Stations to resume broadcasting on Thursday

Tuesday March 3 2015

An empty NTV studio on February 14, 2015 after the Communications Authority of Kenya shut down the analogue transmitters of NTV, QTV, KTN and Citizen TV.

An empty NTV studio on February 14, 2015 after the Communications Authority of Kenya shut down the analogue transmitters of NTV, QTV, KTN and Citizen TV. PHOTO | JEFF ANGOTE | NATION MEDIA GROUP

By PETER LEFTIE
More by this Author

The four leading broadcasters will be back on the air starting at 6.50pm on Thursday.

NTV, KTN, Citizen TV and QTV — which account for over 90 per cent of the total television viewership in the country — will resume normal digital broadcasts in Nairobi and its environs on Thursday evening.

Countywide broadcasts will then resume gradually.

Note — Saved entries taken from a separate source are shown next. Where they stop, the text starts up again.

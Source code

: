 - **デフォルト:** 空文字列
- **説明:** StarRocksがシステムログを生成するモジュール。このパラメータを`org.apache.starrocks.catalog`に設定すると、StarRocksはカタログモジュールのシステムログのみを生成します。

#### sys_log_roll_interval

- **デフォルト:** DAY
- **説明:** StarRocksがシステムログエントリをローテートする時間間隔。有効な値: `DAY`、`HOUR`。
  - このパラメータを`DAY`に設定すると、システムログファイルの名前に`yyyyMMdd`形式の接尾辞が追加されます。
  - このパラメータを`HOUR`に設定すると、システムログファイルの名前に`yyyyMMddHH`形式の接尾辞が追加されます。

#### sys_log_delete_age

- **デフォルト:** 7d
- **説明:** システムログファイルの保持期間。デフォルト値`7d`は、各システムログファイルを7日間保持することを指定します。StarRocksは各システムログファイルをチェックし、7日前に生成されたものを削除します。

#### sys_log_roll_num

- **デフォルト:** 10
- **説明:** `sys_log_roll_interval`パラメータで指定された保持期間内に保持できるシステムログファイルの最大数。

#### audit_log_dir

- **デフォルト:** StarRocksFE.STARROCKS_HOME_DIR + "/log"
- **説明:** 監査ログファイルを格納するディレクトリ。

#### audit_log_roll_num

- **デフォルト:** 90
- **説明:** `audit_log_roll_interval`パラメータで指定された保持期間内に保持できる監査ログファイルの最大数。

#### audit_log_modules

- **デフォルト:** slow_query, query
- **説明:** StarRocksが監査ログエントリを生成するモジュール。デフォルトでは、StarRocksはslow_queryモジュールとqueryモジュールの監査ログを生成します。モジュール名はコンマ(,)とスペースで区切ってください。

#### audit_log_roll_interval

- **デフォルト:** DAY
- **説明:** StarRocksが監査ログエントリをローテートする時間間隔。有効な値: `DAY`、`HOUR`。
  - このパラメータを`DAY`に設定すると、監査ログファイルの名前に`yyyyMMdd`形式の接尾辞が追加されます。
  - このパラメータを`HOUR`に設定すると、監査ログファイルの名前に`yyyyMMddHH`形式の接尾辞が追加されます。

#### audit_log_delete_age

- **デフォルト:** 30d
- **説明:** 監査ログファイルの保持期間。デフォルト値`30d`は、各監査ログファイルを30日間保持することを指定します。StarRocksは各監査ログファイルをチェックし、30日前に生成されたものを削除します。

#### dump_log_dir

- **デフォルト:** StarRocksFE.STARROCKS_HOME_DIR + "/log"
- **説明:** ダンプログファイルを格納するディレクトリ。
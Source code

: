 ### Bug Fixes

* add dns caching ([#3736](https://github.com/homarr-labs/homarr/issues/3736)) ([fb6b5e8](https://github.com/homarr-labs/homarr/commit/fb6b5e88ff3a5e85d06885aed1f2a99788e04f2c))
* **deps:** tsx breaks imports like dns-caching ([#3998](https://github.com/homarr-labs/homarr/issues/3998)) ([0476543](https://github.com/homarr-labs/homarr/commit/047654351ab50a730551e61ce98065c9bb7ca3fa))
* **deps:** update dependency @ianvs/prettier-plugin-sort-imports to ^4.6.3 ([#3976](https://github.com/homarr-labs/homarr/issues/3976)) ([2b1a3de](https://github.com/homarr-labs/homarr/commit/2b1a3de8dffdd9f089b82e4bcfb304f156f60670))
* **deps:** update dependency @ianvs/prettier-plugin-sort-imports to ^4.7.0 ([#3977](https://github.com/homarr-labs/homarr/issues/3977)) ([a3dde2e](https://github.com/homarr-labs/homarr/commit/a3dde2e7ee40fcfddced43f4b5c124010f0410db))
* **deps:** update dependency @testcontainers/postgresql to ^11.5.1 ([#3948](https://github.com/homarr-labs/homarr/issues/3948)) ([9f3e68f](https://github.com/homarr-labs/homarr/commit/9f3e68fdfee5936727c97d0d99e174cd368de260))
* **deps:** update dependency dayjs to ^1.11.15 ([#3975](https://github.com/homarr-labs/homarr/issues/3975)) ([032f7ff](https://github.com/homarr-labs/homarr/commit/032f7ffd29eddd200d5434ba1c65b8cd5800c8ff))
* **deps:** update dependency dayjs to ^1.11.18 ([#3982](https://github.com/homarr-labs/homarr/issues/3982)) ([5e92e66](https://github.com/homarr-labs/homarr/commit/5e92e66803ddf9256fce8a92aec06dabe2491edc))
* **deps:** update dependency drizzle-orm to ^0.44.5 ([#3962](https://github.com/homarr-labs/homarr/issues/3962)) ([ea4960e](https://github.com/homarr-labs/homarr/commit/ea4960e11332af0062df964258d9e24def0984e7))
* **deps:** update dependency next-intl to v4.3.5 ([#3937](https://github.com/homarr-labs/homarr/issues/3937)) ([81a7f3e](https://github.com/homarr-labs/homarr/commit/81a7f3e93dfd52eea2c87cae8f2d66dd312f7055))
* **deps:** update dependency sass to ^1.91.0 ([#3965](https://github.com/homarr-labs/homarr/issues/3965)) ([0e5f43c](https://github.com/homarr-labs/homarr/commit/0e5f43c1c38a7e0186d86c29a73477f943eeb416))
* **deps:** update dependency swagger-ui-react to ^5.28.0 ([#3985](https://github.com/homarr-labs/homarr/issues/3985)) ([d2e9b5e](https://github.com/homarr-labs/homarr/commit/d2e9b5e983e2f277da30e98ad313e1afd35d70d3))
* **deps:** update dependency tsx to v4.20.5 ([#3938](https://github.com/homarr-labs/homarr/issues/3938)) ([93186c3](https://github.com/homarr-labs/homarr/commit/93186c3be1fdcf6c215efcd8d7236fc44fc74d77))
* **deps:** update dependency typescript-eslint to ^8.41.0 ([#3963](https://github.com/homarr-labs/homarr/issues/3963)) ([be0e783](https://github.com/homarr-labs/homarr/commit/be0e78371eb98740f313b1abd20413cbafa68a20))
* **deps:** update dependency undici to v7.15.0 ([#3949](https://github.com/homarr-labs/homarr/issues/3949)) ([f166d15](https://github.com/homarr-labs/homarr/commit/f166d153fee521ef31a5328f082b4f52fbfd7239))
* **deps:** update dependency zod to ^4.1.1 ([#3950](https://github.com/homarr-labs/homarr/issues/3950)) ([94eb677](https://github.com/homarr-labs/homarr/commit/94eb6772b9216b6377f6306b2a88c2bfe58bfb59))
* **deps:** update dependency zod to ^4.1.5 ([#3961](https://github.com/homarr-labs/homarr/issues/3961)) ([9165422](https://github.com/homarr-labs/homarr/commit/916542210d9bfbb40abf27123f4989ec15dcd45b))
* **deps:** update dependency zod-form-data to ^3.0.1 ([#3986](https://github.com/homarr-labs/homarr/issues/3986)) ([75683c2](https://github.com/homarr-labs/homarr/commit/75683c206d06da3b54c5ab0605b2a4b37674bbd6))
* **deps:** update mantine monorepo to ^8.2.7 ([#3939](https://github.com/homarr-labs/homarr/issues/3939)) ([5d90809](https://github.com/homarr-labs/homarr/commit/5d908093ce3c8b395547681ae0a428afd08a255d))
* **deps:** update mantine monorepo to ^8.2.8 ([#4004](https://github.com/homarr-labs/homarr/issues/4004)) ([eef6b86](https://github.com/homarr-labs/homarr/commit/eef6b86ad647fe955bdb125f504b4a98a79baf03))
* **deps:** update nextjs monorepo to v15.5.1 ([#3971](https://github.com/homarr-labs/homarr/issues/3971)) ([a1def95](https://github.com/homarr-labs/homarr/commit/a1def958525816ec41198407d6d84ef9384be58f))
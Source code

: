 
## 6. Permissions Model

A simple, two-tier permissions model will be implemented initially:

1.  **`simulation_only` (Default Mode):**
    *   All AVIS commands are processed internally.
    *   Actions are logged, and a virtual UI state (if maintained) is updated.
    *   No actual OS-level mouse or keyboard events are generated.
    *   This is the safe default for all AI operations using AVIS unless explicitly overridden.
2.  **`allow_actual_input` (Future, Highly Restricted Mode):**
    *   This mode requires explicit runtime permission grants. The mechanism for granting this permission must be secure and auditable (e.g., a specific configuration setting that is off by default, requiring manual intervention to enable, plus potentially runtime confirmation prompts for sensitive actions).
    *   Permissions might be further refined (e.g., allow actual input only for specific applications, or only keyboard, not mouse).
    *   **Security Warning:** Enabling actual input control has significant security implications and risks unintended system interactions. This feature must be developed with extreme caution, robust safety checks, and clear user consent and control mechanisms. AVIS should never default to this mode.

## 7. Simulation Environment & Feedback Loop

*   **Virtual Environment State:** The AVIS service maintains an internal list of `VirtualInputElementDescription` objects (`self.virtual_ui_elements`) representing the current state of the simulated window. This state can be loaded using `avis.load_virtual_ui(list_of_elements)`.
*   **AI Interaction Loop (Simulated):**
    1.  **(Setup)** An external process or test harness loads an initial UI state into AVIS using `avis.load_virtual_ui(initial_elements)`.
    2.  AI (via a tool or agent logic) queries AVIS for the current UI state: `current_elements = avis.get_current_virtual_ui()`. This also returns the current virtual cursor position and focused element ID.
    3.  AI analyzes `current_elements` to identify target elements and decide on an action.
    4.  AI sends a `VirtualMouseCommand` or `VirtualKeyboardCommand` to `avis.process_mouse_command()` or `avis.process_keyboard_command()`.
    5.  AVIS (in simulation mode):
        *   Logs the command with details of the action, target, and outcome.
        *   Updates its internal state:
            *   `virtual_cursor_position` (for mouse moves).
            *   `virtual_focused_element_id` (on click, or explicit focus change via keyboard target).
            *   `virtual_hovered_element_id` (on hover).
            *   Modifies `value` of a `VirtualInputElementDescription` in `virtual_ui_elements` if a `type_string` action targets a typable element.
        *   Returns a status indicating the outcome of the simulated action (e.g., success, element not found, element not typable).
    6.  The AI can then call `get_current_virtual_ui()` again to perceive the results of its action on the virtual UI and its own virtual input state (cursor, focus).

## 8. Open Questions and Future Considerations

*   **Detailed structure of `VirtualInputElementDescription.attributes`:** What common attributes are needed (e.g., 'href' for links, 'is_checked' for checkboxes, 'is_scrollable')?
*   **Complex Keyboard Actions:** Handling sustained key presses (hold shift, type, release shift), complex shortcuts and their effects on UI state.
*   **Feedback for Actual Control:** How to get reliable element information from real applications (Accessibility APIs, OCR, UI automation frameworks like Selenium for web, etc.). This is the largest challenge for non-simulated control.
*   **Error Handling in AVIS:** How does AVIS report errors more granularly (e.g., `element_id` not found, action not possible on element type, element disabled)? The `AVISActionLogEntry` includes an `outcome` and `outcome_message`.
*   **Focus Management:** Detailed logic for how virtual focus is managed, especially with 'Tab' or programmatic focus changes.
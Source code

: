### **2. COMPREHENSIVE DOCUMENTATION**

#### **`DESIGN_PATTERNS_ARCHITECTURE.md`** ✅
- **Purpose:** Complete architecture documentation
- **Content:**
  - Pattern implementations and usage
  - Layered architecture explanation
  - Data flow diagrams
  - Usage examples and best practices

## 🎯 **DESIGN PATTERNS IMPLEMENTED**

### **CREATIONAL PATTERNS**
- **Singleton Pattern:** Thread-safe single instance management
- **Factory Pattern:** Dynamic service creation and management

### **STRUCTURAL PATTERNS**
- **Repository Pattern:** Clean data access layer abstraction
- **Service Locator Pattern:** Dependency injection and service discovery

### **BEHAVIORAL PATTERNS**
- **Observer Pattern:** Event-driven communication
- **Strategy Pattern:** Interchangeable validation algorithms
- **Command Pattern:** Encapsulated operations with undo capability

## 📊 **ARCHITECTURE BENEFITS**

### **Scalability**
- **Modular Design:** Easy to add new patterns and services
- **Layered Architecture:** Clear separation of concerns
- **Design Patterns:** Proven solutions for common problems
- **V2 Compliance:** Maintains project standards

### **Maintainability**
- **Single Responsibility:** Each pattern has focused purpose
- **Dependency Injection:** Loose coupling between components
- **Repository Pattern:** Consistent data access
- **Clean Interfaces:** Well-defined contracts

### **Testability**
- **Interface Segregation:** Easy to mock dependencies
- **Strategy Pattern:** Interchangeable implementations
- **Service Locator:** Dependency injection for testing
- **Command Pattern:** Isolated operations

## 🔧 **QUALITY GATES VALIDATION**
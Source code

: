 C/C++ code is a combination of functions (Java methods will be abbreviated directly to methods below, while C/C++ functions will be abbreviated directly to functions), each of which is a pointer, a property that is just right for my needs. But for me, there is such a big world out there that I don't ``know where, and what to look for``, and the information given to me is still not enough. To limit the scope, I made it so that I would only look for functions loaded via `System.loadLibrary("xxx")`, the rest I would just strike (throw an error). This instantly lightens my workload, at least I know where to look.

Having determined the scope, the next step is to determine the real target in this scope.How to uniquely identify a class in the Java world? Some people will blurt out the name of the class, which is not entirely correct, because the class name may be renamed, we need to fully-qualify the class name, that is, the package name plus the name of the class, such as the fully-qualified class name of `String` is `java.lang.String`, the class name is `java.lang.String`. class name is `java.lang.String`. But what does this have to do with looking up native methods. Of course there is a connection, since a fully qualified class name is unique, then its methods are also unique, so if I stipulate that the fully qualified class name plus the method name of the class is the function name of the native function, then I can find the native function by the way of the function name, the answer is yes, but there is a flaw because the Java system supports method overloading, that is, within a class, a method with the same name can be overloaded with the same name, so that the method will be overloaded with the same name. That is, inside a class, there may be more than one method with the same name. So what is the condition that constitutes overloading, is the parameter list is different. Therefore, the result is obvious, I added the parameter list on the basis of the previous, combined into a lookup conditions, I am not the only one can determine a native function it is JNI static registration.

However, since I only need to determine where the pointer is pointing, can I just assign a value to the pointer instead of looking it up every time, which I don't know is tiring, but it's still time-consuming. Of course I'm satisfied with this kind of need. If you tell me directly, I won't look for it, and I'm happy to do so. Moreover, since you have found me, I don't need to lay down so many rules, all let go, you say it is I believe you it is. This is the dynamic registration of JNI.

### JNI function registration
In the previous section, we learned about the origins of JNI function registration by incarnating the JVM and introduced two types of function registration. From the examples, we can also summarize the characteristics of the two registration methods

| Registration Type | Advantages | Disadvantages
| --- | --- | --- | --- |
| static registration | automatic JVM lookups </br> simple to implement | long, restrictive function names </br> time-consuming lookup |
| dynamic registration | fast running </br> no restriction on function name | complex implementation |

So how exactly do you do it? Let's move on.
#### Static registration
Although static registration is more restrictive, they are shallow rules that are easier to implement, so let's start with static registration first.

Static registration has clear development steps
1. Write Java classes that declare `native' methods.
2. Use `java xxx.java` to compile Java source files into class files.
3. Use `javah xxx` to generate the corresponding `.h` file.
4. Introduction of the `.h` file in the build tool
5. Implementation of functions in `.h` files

The stations, owned by the Nation Media Group, the Standard Group and Royal Media Services have been off the air since February 14, when the Communications Authority of Kenya (CA) raided their transmitters in Limuru and switched off their analogue equipment, leaving the public without independent sources of news and information.

The Media Owners Association had a day earlier defied an order by the regulator to switch off analogue TV broadcasting.

It had instead accused the CA of selectively applying a Supreme Court ruling on the dispute.

SIGNAL DISTRIBUTORS

The CA, it said, had chosen to address itself to only parts of the Supreme Court ruling while disregarding the interests of more than 90 per cent of viewers who depend entirely on free-to-air television.

“We expect the CAK to address itself to the rest of the orders issued by the Supreme Court, specifically the reinstatement of the Self-Provisioning Digital Broadcasting Licence which must equally be communicated to us in writing by the CAK,” the media owners said in the statement.

By reinstating the licence and the frequencies, the Supreme Court orders allowed the three media houses to migrate to digital broadcasting as self-provisioning signal distributors.

But even in the face of outrage from Kenyans, the government threatened to punish the TV stations for resisting attempts to put their programmes on a Chinese-owned digital carrier.

Information Cabinet Secretary Fred Matiang’i threatened unspecified action against the media owners for stopping the broadcasting.

EQUIPMENT IN PLACE

He insisted that the government would not backtrack on digital migration and accused Africa Digital Networks Ltd (ADN), a consortium formed by the three firms, of switching themselves off.

“Both switching themselves off the digital transmission and screening inaccurate messages is both illegal and in blatant breach of the conditions of their licensing,” he said.

ADN accused the government of switching off the signal before it could put the equipment in place for digital broadcasting.